Patna, May 2: Rupam Pathak, the main accused in the murder of Purnea MLA Rajkishore Keshari, on Monday filed a regular bail petition in Patna High Court.
Rupam, who filed the petition for a regular bail through his counsel Dinesh Kumar, cited Central Bureau of Investigation (CBI) chargesheet under Section 304 Part I (culpable homicide not amounting to murder) instead of Section 302 of the Indian Penal Code (IPC).
Dinesh Kumar, the petitioner’s counsel, submitted that since the CBI, which has filed a chargesheet under Section 304 Part I, is virtually making admission that it was “not a case of murder” as was earlier alleged by the informant to be a cold-blooded murder.
Similarly, the premier investigating agency, which has been assigned the case after a lot of furore by some political parties and social organisations, has also not filed its chargesheet under Section 120(b) of IPC, which relates to criminal conspiracy, Kumar said, adding that it shows that the agency has been unable to establish criminal conspiracy.

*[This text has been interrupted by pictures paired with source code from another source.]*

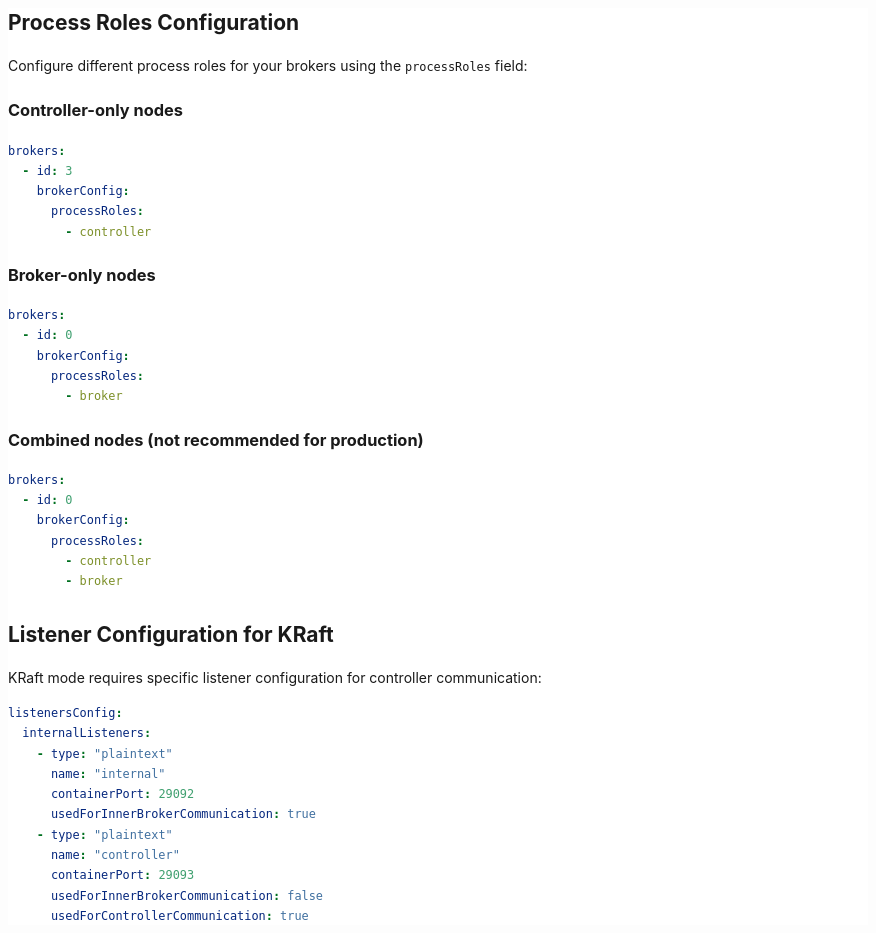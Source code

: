 ## Process Roles Configuration

Configure different process roles for your brokers using the `processRoles` field:

### Controller-only nodes

```yaml
brokers:
  - id: 3
    brokerConfig:
      processRoles:
        - controller
```

### Broker-only nodes

```yaml
brokers:
  - id: 0
    brokerConfig:
      processRoles:
        - broker
```

### Combined nodes (not recommended for production)

```yaml
brokers:
  - id: 0
    brokerConfig:
      processRoles:
        - controller
        - broker
```

## Listener Configuration for KRaft

KRaft mode requires specific listener configuration for controller communication:

```yaml
listenersConfig:
  internalListeners:
    - type: "plaintext"
      name: "internal"
      containerPort: 29092
      usedForInnerBrokerCommunication: true
    - type: "plaintext"
      name: "controller"
      containerPort: 29093
      usedForInnerBrokerCommunication: false
      usedForControllerCommunication: true
```
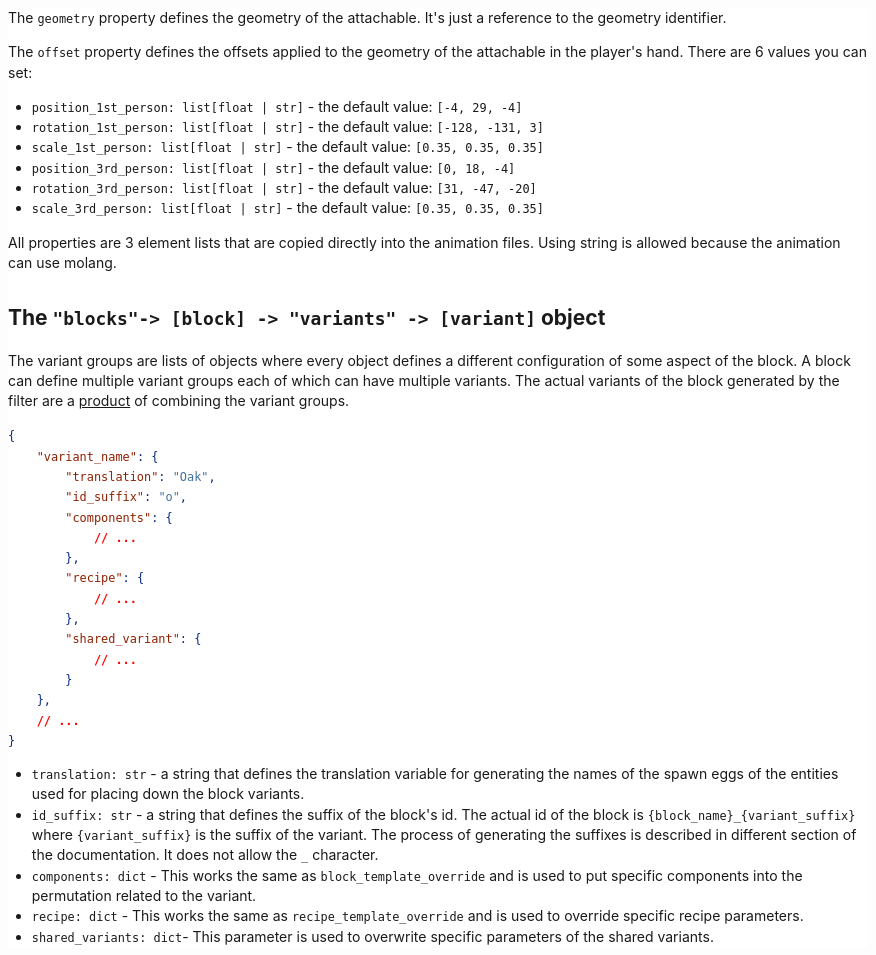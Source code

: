 The `geometry` property defines the geometry of the attachable. It's just a reference to the geometry identifier.

The `offset` property defines the offsets applied to the geometry of the attachable in the player's hand. There are 6 values you can set:
- `position_1st_person: list[float | str]` - the default value: `[-4, 29, -4]`
- `rotation_1st_person: list[float | str]` - the default value: `[-128, -131, 3]`
- `scale_1st_person: list[float | str]` - the default value: `[0.35, 0.35, 0.35]`
- `position_3rd_person: list[float | str]` - the default value: `[0, 18, -4]`
- `rotation_3rd_person: list[float | str]` - the default value: `[31, -47, -20]`
- `scale_3rd_person: list[float | str]` - the default value: `[0.35, 0.35, 0.35]`

All properties are 3 element lists that are copied directly into the animation files. Using string is allowed because the animation can use molang.

## The `"blocks"-> [block] -> "variants" -> [variant]` object

The variant groups are lists of objects where every object defines a different configuration of some aspect of the block. A block can define multiple variant groups each of which can have multiple variants. The actual variants of the block generated by the filter are a [product](https://en.wikipedia.org/wiki/Rule_of_product) of combining the variant groups.

```json
{
    "variant_name": {
        "translation": "Oak",
        "id_suffix": "o",
        "components": {
            // ...
        },
        "recipe": {
            // ...
        },
        "shared_variant": {
            // ...
        }
    },
    // ...
}
```

- `translation: str` - a string that defines the translation variable for generating the names of the spawn eggs of the entities used for placing down the block variants.
- `id_suffix: str` - a string that defines the suffix of the block's id. The actual id of the block is `{block_name}_{variant_suffix}` where `{variant_suffix}` is the suffix of the variant. The process of generating the suffixes is described in different section of the documentation. It does not allow the `_` character.
- `components: dict` - This works the same as `block_template_override` and is used to put specific components into the permutation related to the variant.
- `recipe: dict` - This works the same as `recipe_template_override` and is used to override specific recipe parameters.
- `shared_variants: dict`- This parameter is used to overwrite specific parameters of the shared variants.
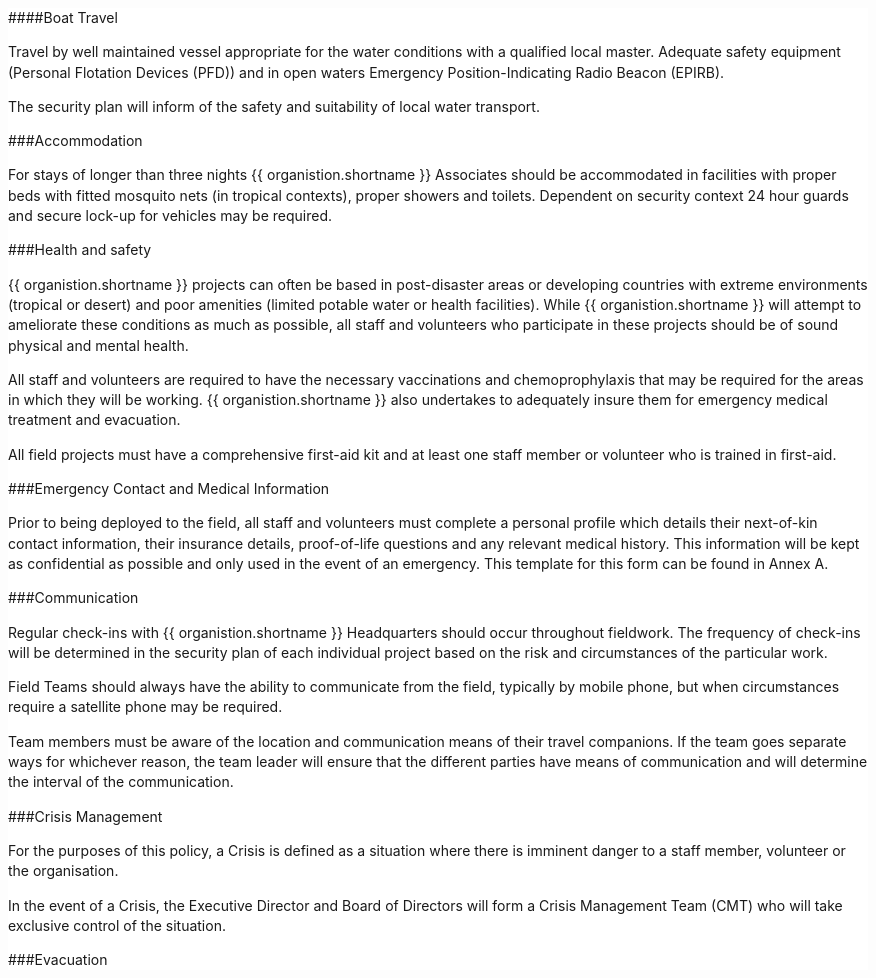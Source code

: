 ####Boat Travel

Travel by well maintained vessel appropriate for the water conditions with a qualified local master. Adequate safety equipment (Personal Flotation Devices (PFD)) and in open waters Emergency Position-Indicating Radio Beacon (EPIRB). 

The security plan will inform of the safety and suitability of local water transport. 

###Accommodation

For stays of longer than three nights {{ organistion.shortname }} Associates should be accommodated in facilities with proper beds with fitted mosquito nets (in tropical contexts), proper showers and toilets. Dependent on security context 24 hour guards and secure lock-up for vehicles may be required.

###Health and safety

{{ organistion.shortname }} projects can often be based in post-disaster areas or developing countries with extreme environments (tropical or desert) and poor amenities (limited potable water or health facilities). While {{ organistion.shortname }} will attempt to ameliorate these conditions as much as possible, all staff and volunteers who participate in these projects should be of sound physical and mental health.

All staff and volunteers are required to have the necessary vaccinations and chemoprophylaxis that may be required for the areas in which they will be working. {{ organistion.shortname }} also undertakes to adequately insure them for emergency medical treatment and evacuation.

All field projects must have a comprehensive first-aid kit and at least one staff member or volunteer who is trained in first-aid.

###Emergency Contact and Medical Information

Prior to being deployed to the field, all staff and volunteers must complete a personal profile which details their next-of-kin contact information, their insurance details, proof-of-life questions and any relevant medical history. This information will be kept as confidential as possible and only used in the event of an emergency. This template for this form can be found in Annex A.

###Communication

Regular check-ins with {{ organistion.shortname }} Headquarters should occur throughout fieldwork. The frequency of check-ins will be determined in the security plan of each individual project based on the risk and circumstances of the particular work.

Field Teams should always have the ability to communicate from the field, typically by mobile phone, but when circumstances require a satellite phone may be required.

Team members must be aware of the location and communication means of their travel companions. If the team goes separate ways for whichever reason, the team leader will ensure that the different parties have means of communication and will determine the interval of the communication.

###Crisis Management

For the purposes of this policy, a Crisis is defined as a situation where there is imminent danger to a staff member, volunteer or the organisation. 

In the event of a Crisis, the Executive Director and Board of Directors will form a Crisis Management Team (CMT) who will take exclusive control of the situation.

###Evacuation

While citing the agency’s concluding report, the counsel submitted that Rupam was forced to take the extreme step thinking that justice would not be done to her sexual exploitation.
Kumar pointed out the inconsistency in the FIR and the seizure list — the FIR says that Pathak used a dagger, whereas the seizure list talks of a knife.
Referring to the provisions of CrPC, the counsel contended that the court should take a lenient view on a woman’s bail application, particularly when the accused was not a professional killer.
The accused has been awarded with Mahadevi Verma Sahitya Samman 2005 and she has already submitted her thesis for PhD degree, Kumar added.
Rupam Pathak (53), a principal of a private school which she founded, knifed Keshari to death at his ancestral home in Purnea on January 4 this year.
Jail blinding case
A bench of Justice Dharnidhar Jha of high court upheld the lower court’s sentence to the two former policemen — Mohammed Wasiuddin, then officer in-charge where the incident of blinding occurred, and Brinda Prasad, an assistant sub-inspector in an infamous Bhagalpur blinding case in the early-1980s.
The court, however, acquitted another then ASI Mankeshwar Prasad Singh for want of evidence in the same case.
The trial court had sentenced the three police personnel to three years of jail term.